Voting Project Needs Python People

Alan Dechert adechert at earthlink.net
Sun Jul 27 14:15:15 EDT 2003


"Ian Smith" <iandjmsmith at aol.com> wrote in message
news:2dc49b63.0307240824.4e1b2136 at posting.google.com...


> There's a lot of assumed knowledge in this discussion. I know nothing
> about electronic voting systems, I know almost nothing about Python as
> a programming language but I do know how to calculate values
> associated with the cumulative binomial distribution. A Javascript
> (sorry!) calculator for the binomial distribution amongst others can
> be found at http://members.aol.com/iandjmsmith/EXAMPLES.HTM.
> Javascript can be converted to Java, C etc quite easily. I would
> imagine with my lack of knowledge of Python you'll probably be better
> off doing the conversion yourself.
>
> The code is quick and accurate and can handle large sample sizes and
> very small probabilities which you probably need. There's even a
> calculator for the Hypergeometric distribution should you wish to do
> sampling without replacement calculations.
>
>
> Ian Smith
>
> P.S. the calculation of 70 is fine. If you don't want to calculate
> anything much more difficult then you probably don't need a calculator
> anyway.
>
Thanks, Ian.  I could not quite figure out if your binomial distribution
calculator would be applicable.

Here's what Bill Buck ( billbuck at cox.net ) sent me.  It turns out there is a
BINOMDIST function in Excel.  I think it might be what I want.

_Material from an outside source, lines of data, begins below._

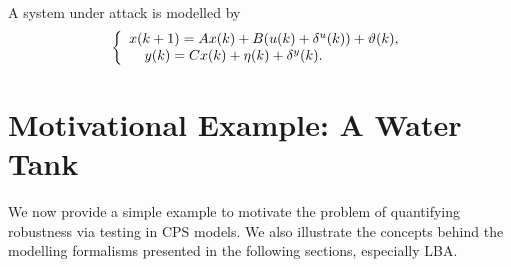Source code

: {%
A system under attack is modelled by
\begin{equation}
\left\{
\begin{array}{ll}
{x}({k+1}) = A x(k) + B (u(k) + \delta^u(k)) + \vartheta(k),\label{17} \\
\text{ \ \ }\hspace{.35mm}{y}(k) = C x(k) + \eta(k) + \delta^y(k).
\end{array}
\right.
\end{equation}
}
\section{Motivational Example: A Water Tank}
\label{sec:example}
We now provide a simple example to motivate the problem of quantifying robustness via testing in CPS models. We also illustrate the concepts behind the modelling formalisms presented in the following sections, especially LBA.


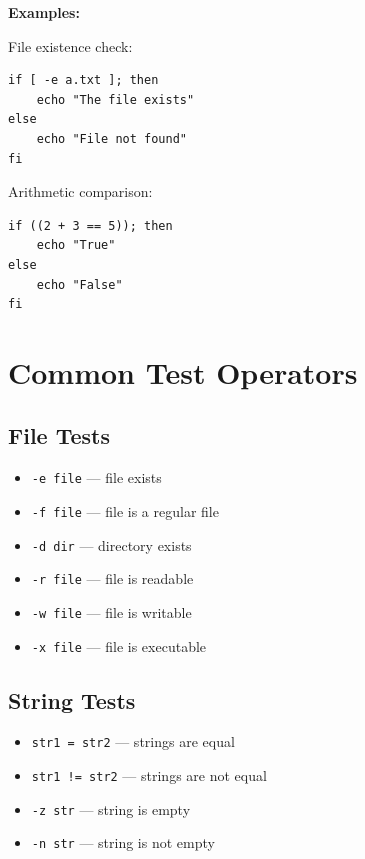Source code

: \textbf{Examples:}

File existence check:
\begin{lstlisting}[language=Terminal]
if [ -e a.txt ]; then
    echo "The file exists"
else
    echo "File not found"
fi
\end{lstlisting}

Arithmetic comparison:
\begin{lstlisting}[language=Terminal]
if ((2 + 3 == 5)); then
    echo "True"
else
    echo "False"
fi
\end{lstlisting}

\section{Common Test Operators}

\subsection{File Tests}
\begin{itemize}
    \item \texttt{-e file} --- file exists
    \item \texttt{-f file} --- file is a regular file
    \item \texttt{-d dir} --- directory exists
    \item \texttt{-r file} --- file is readable
    \item \texttt{-w file} --- file is writable
    \item \texttt{-x file} --- file is executable
\end{itemize}

\subsection{String Tests}
\begin{itemize}
    \item \texttt{str1 = str2} --- strings are equal
    \item \texttt{str1 != str2} --- strings are not equal
    \item \texttt{-z str} --- string is empty
    \item \texttt{-n str} --- string is not empty
\end{itemize}

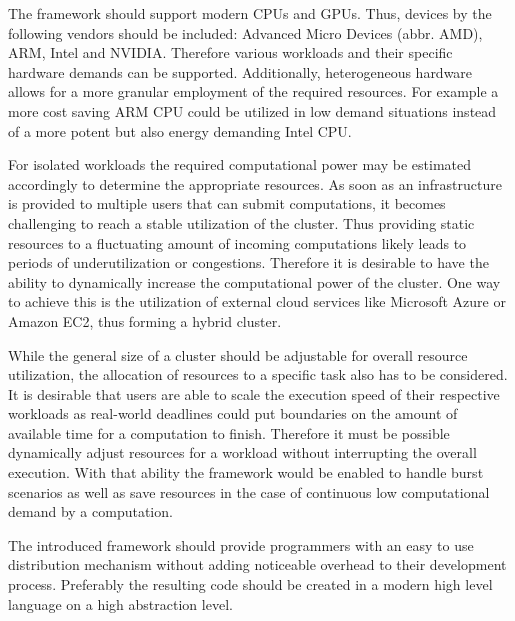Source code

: \begin{description}[style=nextline]
    \item [Heterogeneity]
    The framework should support modern CPUs and GPUs. Thus, devices by the following vendors should be included: Advanced Micro Devices (abbr. AMD), ARM, Intel and NVIDIA. Therefore various workloads and their specific hardware demands can be supported. Additionally, heterogeneous hardware allows for a more granular employment of the required resources. For example a more cost saving ARM CPU could be utilized in low demand situations instead of a more potent but also energy demanding Intel CPU.

    \item [Resource Scalability]
    For isolated workloads the required computational power may be estimated accordingly to determine the appropriate resources. As soon as an infrastructure is provided to multiple users that can submit computations, it becomes challenging to reach a stable utilization of the cluster. Thus providing static resources to a fluctuating amount of incoming computations likely leads to periods of underutilization or congestions. Therefore it is desirable to have the ability to dynamically increase the computational power of the cluster. One way to achieve this is the utilization of external cloud services like Microsoft Azure or Amazon EC2, thus forming a hybrid cluster.

    \item [Scalable Speed]
    While the general size of a cluster should be adjustable for overall resource utilization, the allocation of resources to a specific task also has to be considered. It is desirable that users are able to scale the execution speed of their respective workloads as real-world deadlines could put boundaries on the amount of available time for a computation to finish. Therefore it must be possible dynamically adjust resources for a workload without interrupting the overall execution. With that ability the framework would be enabled to handle burst scenarios as well as save resources in the case of continuous low computational demand by a computation.

    \item [Ease of Programming]
    The introduced framework should provide programmers with an easy to use distribution mechanism without adding noticeable overhead to their development process. Preferably the resulting code should be created in a modern high level language on a high abstraction level.


\end{description}
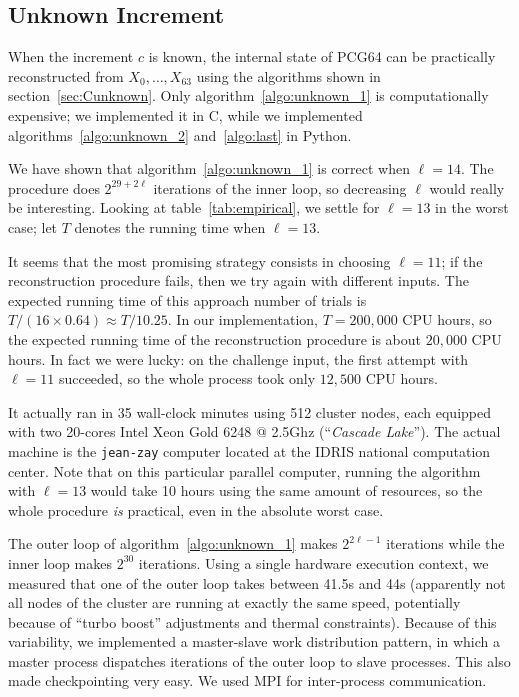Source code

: \documentclass[submission,svgnames,journal=tosc]{iacrtrans}
\begin{document}
\subsection{Unknown Increment}

When the increment $c$ is known, the internal state of \textsf{PCG64} can be
practically reconstructed from $X_0, \dots, X_{63}$ using the algorithms shown
in section~\ref{sec:Cunknown}. Only algorithm~\ref{algo:unknown_1} is
computationally expensive; we implemented it in \textsf{C}, while we implemented
algorithms~\ref{algo:unknown_2} and~\ref{algo:last} in \textsf{Python}.

We have shown that algorithm~\ref{algo:unknown_1} is correct when $\ell=14$. The
procedure does $2^{29 + 2\ell}$ iterations of the inner loop, so decreasing
$\ell$ would really be interesting. Looking at table~\ref{tab:empirical}, we
settle for $\ell=13$ in the worst case; let $T$ denotes the running time when
$\ell=13$.

It seems that the most promising strategy consists in choosing $\ell=11$; if the
reconstruction procedure fails, then we try again with different inputs. The
expected running time of this approach number of trials is
$T/(16 \times 0.64) \approx T / 10.25$. In our implementation, $T = 200,000$ CPU
hours, so the expected running time of the reconstruction procedure is about
$20,000$ CPU hours. In fact we were lucky: on the challenge input, the first
attempt with $\ell=11$ succeeded, so the whole process took only $12,500$ CPU
hours.

It actually ran in 35 wall-clock minutes using 512 cluster nodes, each equipped
with two 20-cores \textsf{Intel Xeon Gold 6248 @ 2.5Ghz} (``\emph{Cascade
  Lake}''). The actual machine is the \texttt{jean-zay} computer located at the
IDRIS national computation center. Note that on this particular parallel
computer, running the algorithm with $\ell=13$ would take 10 hours using the
same amount of resources, so the whole procedure \emph{is} practical, even in
the absolute worst case.

The outer loop of algorithm~\ref{algo:unknown_1} makes $2^{2\ell - 1}$
iterations while the inner loop makes $2^{30}$ iterations. Using a single
hardware execution context, we measured that one of the outer loop takes between
41.5s and 44s (apparently not all nodes of the cluster are running at exactly
the same speed, potentially because of ``turbo boost'' adjustments and thermal
constraints). Because of this variability, we implemented a master-slave work
distribution pattern, in which a master process dispatches iterations of the
outer loop to slave processes. This also made checkpointing very easy. We used
\textsf{MPI} for inter-process communication.
\end{document}
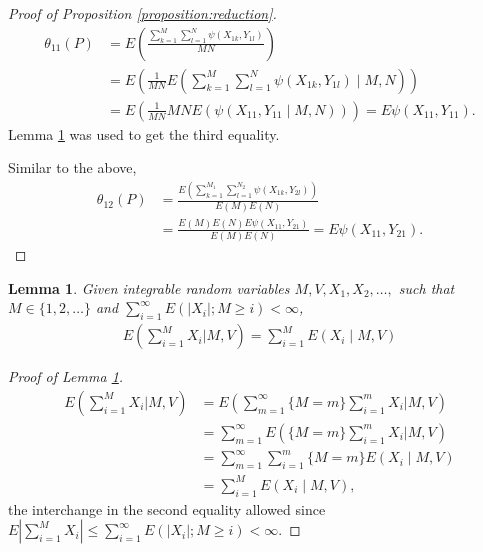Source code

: \documentclass[12pt]{article}
\DeclareMathOperator{\AUC}{AUC}
\newcommand{\E}{E}
\renewcommand{\P}{P}
\newcommand{\cind}{\perp \!\!\! \perp}
\newcommand{\aucindiv}{\theta_{11}}%
\newcommand{\aucpop}{\theta_{12}}%
\newcommand{\kernel}{\psi}
\newtheorem{lemma}[theorem]{Lemma}
\begin{document}
\begin{proof}[Proof of Proposition \ref{proposition:reduction}]
  \begin{align}
    \aucindiv(\P) &= \E\left(\frac{\sum_{k=1}^M\sum_{l=1}^N\kernel(X_{1k},Y_{1l})}{MN}\right)\\
                  &=\E\left(\frac{1}{MN}\E\left(\sum_{k=1}^M\sum_{l=1}^N\kernel(X_{1k},Y_{1l}) \mid M,N\right)\right)\\
                  &=\E\left(\frac{1}{MN}MN\E(\kernel(X_{11},Y_{11}\mid M,N))\right) = \E\kernel(X_{11},Y_{11}).
  \end{align}
  Lemma \ref{lemma:conditional wald} was used to get the third equality.

  Similar to the above,
  \begin{align}
    \aucpop(\P) &= \frac{\E\left(\sum_{k=1}^{M_1}\sum_{l=1}^{N_2}\kernel(X_{1k},Y_{2l})\right)}{\E(M)\E(N)}\\
    &=\frac{\E(M)\E(N)\E\kernel(X_{11},Y_{21})}{\E(M)\E(N)} = \E\kernel(X_{11},Y_{21}).
  \end{align}
\end{proof}


\begin{lemma}\label{lemma:conditional wald}
  Given integrable random variables $M,V,X_1,X_2,\ldots,$ such that $M\in\{1,2,\ldots\}$ and $\sum_{i=1}^\infty E(|X_i|;M\ge i)<\infty$,
  \begin{align}
    \E\left(\sum_{i=1}^M X_i \bigg\vert M,V\right) = \sum_{i=1}^M \E(X_i\mid M,V)
  \end{align}
\end{lemma}
\begin{proof}[Proof of Lemma \ref{lemma:conditional wald}]
  \begin{align}
    \E\left(\sum_{i=1}^M X_i\bigg\vert M,V\right)
    &=  \E\left(\sum_{m=1}^\infty\{M=m\}\sum_{i=1}^m X_i\bigg\vert M,V\right)\\
    &= \sum_{m=1}^\infty \E\left(\{M=m\}\sum_{i=1}^m X_i\bigg\vert M,V\right)\\
    &=\sum_{m=1}^\infty \sum_{i=1}^m\{M=m\}\E(X_i\mid M,V)\\
    &=\sum_{i=1}^M\E(X_i\mid M,V),
  \end{align}
the interchange in the second equality allowed since $E\left|\sum_{i=1}^MX_i\right| \le \sum_{i=1}^\infty E(|X_i|;M\ge i)<\infty.$
\end{proof}
\end{document}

http://home.earthlink.net/~adechert/LOTAcceptanceCalculator.xls

Let me try to clarify what I'm after.  The paper record should always match
the electronic record.  So the allowable defects is zero.  If there is a
mismatch found in the sample, we don't publish the electronic tally: we take
all the paper ballots and check them.

We are talking about an election conducted with computer-generated paper
ballots.  The paper ballots represent the actual vote since these ballots
are what voters actually saw, verified, and cast.  We will have an
electronic record obtained from the computers which should match each paper
ballot generated.  We want to use the electronic record since it will give
us an instant result -- but we have to check it against the paper ballots to
be sure the election result is correct.  So, in this scenario, the
electronic count is a prediction (or preliminary tally).

So, if by the preliminary electronic tally a candidate won a race by 1
percent, I want to know how many ballots we have to check (random sample) to
be certain that the result predicted is true.

When I put one million into this Confidence Level Calculator, and Acceptable
Quality Level of .01, a sample of 10,000 shows a confidence level of "1."  A
sample of 2000 give C.L of 0.999999998  Presumably, "1" is really
.9999999999+ more 9s.  Can we get more decimal places?

So I guess the Lot Fraction Defective is analgous to the predicted victory
margin.  Is that right?

I would still like a standalone calculator that doesn't require Excel.